Once you reach the line that holds "وقتی از فن اوت" in the listing below, output it and every line after it through the line that holds "(۳) exchange", word for word.

** Opening Material provided block **

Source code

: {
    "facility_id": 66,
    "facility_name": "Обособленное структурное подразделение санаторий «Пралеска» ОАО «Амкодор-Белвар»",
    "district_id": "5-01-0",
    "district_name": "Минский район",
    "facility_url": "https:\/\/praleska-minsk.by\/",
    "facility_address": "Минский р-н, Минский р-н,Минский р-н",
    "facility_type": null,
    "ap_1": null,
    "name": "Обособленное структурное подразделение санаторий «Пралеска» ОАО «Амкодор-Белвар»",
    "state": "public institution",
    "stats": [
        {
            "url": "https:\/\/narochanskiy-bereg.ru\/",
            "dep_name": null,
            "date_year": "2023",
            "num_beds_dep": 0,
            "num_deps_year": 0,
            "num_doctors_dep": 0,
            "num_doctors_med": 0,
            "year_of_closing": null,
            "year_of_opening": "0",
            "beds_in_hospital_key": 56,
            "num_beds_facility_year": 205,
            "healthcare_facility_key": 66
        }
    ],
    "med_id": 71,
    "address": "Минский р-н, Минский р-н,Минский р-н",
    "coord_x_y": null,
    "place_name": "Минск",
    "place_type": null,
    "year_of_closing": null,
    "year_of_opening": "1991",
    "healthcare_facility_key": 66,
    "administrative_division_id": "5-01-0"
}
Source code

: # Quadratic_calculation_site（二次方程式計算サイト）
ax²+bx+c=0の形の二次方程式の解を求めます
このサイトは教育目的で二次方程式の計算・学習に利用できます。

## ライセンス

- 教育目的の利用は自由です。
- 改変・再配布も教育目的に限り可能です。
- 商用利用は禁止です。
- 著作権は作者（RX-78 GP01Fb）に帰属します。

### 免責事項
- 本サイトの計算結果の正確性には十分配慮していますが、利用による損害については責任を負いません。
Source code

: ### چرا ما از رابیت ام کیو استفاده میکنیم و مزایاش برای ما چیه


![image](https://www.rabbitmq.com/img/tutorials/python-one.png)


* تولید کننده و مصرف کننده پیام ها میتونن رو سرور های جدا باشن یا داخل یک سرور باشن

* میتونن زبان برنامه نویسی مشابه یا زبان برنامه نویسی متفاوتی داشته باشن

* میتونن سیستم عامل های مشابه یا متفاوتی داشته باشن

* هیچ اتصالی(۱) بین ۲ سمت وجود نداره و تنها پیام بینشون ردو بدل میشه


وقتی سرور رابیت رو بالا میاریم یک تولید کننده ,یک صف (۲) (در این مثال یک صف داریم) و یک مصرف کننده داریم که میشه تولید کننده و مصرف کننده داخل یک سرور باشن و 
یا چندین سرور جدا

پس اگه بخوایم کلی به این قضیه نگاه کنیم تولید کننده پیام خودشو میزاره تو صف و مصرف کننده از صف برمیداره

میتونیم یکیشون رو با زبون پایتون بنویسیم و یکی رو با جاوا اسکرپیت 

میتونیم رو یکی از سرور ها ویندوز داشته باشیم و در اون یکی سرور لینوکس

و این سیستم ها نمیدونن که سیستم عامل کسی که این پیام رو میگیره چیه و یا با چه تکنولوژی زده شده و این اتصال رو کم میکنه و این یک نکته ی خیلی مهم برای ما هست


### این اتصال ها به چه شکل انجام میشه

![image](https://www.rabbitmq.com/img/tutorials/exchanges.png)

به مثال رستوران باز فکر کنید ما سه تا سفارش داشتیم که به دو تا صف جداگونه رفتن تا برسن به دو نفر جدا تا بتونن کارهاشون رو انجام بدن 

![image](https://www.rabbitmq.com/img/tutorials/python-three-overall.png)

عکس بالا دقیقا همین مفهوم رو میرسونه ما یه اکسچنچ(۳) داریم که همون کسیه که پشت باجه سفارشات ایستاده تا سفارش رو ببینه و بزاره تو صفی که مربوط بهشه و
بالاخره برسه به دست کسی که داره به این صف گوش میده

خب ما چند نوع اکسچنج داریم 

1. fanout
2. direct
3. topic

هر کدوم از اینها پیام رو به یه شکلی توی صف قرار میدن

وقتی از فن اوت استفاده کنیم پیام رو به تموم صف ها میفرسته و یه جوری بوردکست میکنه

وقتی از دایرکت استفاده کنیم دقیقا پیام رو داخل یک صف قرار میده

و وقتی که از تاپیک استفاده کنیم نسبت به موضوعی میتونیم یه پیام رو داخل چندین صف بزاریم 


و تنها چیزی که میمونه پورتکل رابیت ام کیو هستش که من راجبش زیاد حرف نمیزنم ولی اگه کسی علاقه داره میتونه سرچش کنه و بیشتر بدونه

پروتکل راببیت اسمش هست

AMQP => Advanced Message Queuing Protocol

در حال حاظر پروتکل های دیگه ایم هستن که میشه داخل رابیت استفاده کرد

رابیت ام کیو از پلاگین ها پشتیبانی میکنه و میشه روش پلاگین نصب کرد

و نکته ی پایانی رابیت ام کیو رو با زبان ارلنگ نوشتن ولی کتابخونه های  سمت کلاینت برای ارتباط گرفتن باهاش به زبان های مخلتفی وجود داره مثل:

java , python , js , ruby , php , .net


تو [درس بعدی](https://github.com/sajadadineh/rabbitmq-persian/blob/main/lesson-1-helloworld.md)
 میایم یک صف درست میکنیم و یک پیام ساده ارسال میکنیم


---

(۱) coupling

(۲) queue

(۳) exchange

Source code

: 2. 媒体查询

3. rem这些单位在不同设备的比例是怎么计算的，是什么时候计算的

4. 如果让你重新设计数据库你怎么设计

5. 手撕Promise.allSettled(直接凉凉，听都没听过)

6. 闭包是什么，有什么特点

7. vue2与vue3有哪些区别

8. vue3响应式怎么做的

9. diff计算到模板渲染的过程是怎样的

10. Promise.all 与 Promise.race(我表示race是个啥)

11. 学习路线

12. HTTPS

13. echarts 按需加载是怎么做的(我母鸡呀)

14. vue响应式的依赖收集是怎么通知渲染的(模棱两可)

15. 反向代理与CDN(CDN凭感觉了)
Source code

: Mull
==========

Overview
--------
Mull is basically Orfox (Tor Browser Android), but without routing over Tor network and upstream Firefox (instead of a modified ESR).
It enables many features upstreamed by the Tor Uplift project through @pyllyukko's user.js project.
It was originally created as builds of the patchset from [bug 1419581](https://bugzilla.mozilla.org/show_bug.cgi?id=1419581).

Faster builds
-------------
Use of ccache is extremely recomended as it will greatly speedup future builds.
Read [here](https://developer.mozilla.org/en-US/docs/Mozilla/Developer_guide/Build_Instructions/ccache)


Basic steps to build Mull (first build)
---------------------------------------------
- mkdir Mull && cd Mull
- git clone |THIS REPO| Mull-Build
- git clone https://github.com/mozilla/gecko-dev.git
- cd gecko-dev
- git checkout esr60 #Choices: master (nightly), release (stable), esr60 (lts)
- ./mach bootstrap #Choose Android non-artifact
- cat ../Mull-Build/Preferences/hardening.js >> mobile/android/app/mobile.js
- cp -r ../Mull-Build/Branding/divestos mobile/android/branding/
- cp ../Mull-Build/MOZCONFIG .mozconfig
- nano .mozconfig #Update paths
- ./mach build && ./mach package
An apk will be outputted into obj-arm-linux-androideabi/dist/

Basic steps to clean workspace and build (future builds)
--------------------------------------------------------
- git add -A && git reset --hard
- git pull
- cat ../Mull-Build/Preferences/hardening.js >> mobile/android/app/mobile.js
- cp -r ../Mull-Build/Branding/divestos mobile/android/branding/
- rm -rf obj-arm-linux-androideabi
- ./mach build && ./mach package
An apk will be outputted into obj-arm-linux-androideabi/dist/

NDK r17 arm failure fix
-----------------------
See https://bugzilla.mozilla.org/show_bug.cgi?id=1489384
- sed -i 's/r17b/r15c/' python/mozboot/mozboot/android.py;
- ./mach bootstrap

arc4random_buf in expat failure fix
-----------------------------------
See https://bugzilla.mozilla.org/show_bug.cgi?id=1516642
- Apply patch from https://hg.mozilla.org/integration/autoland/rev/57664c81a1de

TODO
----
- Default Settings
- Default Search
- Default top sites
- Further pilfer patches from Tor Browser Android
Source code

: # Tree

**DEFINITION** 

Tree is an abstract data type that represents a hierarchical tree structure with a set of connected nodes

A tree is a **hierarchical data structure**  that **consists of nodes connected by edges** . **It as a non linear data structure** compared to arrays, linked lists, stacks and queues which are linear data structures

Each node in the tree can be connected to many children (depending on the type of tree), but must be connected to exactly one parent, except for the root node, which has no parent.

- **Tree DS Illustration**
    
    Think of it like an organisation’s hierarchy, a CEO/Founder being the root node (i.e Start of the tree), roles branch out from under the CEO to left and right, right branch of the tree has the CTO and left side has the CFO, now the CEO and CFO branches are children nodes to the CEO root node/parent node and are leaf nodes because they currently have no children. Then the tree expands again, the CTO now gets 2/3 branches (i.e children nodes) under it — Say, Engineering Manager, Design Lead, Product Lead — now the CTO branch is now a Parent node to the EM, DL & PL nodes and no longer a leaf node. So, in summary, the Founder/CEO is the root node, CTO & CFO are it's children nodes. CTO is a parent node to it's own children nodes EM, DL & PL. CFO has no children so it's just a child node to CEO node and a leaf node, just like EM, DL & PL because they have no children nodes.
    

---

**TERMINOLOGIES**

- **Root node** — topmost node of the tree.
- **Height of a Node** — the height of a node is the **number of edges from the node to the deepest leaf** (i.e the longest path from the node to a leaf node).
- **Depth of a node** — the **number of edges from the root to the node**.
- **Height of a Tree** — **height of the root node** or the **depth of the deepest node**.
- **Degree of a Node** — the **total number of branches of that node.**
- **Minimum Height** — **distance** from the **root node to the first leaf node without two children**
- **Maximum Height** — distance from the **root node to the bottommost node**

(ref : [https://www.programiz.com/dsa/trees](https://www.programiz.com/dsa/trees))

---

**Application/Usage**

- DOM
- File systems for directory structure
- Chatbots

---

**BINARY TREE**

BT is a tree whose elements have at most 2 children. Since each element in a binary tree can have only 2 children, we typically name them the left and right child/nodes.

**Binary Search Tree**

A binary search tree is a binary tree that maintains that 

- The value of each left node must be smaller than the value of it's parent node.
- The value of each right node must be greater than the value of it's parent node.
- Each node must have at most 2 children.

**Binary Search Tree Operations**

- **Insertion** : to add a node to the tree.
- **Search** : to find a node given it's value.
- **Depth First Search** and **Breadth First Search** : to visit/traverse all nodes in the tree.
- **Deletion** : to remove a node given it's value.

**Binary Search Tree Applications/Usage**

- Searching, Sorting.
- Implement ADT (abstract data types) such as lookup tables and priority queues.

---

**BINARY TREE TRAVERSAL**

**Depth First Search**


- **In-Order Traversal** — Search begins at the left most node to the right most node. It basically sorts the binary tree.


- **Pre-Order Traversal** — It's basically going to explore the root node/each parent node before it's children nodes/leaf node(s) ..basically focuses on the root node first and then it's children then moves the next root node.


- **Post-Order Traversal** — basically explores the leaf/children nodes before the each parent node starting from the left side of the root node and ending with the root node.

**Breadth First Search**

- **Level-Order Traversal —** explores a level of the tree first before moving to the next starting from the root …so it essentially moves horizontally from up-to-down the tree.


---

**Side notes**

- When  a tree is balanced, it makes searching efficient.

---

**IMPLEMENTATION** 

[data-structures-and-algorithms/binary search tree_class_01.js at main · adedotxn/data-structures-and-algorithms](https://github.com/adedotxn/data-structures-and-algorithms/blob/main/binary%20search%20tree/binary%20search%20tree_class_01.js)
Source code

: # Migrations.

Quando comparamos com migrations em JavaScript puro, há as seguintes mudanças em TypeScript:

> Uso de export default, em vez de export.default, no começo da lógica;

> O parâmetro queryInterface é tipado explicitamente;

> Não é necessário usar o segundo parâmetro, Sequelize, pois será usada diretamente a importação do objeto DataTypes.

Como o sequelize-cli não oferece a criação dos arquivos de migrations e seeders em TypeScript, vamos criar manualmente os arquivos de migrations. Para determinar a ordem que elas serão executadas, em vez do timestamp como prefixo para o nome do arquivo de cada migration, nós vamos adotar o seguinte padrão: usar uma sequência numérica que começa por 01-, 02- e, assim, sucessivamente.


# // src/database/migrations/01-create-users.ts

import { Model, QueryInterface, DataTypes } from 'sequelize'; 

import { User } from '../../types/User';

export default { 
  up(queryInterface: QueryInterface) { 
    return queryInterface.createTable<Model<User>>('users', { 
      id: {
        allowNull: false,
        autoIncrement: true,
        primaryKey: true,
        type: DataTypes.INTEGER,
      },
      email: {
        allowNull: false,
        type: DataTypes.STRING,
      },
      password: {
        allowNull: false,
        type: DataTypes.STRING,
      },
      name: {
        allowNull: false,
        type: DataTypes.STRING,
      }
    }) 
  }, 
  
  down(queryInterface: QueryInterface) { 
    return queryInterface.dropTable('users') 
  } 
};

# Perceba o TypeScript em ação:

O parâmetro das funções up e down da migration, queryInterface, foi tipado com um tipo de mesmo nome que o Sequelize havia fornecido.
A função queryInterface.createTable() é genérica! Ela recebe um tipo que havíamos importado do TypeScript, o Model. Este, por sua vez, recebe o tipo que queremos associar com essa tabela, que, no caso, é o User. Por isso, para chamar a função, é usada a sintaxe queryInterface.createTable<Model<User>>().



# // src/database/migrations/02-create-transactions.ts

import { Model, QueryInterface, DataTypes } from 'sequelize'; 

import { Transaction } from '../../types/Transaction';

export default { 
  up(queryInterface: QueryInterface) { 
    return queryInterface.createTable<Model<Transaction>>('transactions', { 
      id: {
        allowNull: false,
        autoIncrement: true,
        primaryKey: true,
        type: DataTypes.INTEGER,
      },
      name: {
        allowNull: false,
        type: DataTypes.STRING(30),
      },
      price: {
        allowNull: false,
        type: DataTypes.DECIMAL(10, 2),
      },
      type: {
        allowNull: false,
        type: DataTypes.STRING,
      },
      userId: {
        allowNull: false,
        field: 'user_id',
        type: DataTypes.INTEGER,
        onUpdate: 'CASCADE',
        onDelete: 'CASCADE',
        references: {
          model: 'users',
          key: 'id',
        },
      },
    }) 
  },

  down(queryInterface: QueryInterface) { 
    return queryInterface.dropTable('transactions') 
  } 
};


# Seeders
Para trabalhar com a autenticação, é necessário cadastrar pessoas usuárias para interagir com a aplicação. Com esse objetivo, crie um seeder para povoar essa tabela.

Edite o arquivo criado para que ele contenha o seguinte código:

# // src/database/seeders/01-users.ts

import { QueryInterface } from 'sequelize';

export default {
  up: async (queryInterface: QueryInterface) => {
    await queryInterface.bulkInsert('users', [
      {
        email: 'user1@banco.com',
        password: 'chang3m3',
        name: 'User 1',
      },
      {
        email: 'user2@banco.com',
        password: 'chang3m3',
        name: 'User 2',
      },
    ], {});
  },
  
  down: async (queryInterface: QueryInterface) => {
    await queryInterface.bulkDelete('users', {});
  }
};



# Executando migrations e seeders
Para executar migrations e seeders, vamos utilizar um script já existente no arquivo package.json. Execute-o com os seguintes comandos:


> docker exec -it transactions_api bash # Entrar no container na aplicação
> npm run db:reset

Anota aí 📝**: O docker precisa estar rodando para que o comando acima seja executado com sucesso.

** Closing Material provided block **

> **Answer to the problem**
وقتی از فن اوت استفاده کنیم پیام رو به تموم صف ها میفرسته و یه جوری بوردکست میکنه

وقتی از دایرکت استفاده کنیم دقیقا پیام رو داخل یک صف قرار میده

و وقتی که از تاپیک استفاده کنیم نسبت به موضوعی میتونیم یه پیام رو داخل چندین صف بزاریم 


و تنها چیزی که میمونه پورتکل رابیت ام کیو هستش که من راجبش زیاد حرف نمیزنم ولی اگه کسی علاقه داره میتونه سرچش کنه و بیشتر بدونه

پروتکل راببیت اسمش هست

AMQP => Advanced Message Queuing Protocol

در حال حاظر پروتکل های دیگه ایم هستن که میشه داخل رابیت استفاده کرد

رابیت ام کیو از پلاگین ها پشتیبانی میکنه و میشه روش پلاگین نصب کرد

و نکته ی پایانی رابیت ام کیو رو با زبان ارلنگ نوشتن ولی کتابخونه های  سمت کلاینت برای ارتباط گرفتن باهاش به زبان های مخلتفی وجود داره مثل:

java , python , js , ruby , php , .net


تو [درس بعدی](https://github.com/sajadadineh/rabbitmq-persian/blob/main/lesson-1-helloworld.md)
 میایم یک صف درست میکنیم و یک پیام ساده ارسال میکنیم


---

(۱) coupling

(۲) queue

(۳) exchange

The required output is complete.